I`d love a serious wolverine/Hulk/Thor/Marvel series done like the "Hulk vs." movie, only on TV. It's strange that for marvel to make a serious series using their charachters, they had to go to anime. That's not a slam against american animation, but I actually think it's sad, in a way, that an originally american comic book series, even after all these years, still isn`t allowed to be made mature(and by mature I mean not for kids, but for teens/adults)/non-comedy american animation in series form.
 
The only thing that cartoons have had that has come close to drama was the episode of Gargoyles where gargoyle x shoots that girl, while playing with the gun. Movies seem to be where most mature cartoons appear, unfortunalty, and Gargoyles was no exception, no movie led to no content like that again. The scene was censored in future airings, and even on the DVD release.
 
Wow, this topic got really off-topic.

To me, I find a lot of Western cartoons very predictable. If the plot is to defeat a big villain, you know that's gonna happen, because they're making shows for children, and they don't want to upset them by having the main character die/lose. Like in W.I.T.C.H. and Avatar you knew how the ending would end. Even though it is interesting to see how they get there.

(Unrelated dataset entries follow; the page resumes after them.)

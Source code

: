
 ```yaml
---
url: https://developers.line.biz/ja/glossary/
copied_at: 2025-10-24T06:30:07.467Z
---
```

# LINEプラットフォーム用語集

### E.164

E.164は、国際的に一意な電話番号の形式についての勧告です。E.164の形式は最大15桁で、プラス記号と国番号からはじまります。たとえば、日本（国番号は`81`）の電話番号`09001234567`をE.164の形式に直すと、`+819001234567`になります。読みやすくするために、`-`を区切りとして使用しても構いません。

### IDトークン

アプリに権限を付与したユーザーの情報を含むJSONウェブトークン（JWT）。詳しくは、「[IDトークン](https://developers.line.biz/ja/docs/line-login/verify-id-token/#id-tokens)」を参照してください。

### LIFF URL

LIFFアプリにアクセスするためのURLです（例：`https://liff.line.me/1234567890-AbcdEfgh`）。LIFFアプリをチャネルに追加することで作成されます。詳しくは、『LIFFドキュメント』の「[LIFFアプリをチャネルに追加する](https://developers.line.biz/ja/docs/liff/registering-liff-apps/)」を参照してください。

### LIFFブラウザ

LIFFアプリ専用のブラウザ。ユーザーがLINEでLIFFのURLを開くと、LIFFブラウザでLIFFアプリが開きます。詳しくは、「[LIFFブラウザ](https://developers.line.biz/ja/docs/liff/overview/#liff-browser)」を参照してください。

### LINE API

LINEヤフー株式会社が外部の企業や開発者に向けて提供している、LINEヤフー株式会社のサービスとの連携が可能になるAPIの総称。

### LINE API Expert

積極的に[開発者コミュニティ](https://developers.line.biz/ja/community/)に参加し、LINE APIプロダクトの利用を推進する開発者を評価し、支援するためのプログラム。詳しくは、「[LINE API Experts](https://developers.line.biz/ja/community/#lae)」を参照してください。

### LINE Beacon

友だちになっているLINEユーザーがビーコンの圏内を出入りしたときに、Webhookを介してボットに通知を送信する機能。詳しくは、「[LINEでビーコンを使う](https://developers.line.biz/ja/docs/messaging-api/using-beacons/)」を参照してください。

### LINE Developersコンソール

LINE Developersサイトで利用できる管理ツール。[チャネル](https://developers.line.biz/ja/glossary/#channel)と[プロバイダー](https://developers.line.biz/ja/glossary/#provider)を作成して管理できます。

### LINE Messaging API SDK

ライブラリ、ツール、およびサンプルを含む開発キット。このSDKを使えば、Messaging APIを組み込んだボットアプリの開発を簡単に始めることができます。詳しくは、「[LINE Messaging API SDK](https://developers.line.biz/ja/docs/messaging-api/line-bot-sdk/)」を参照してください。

Some/most action anime are unpredictable on their endings... There's Code Geass, Elfen Lied, Gundam series, etc. Though there are some predictable, generic ones as well. >_>
 
I'd think that shows like Wolverine & The X-Men and The Spectacular Spider-Man fit that bill. You might argue that the X-Men and Spider-Man films prove otherwise, but since television programs get a smaller budget than movies, animation is a better way to make the sci-fi elements and stunts look real.

I mean on a TV Show budget could Superman's fight with Darkseid be done convincingly in live action?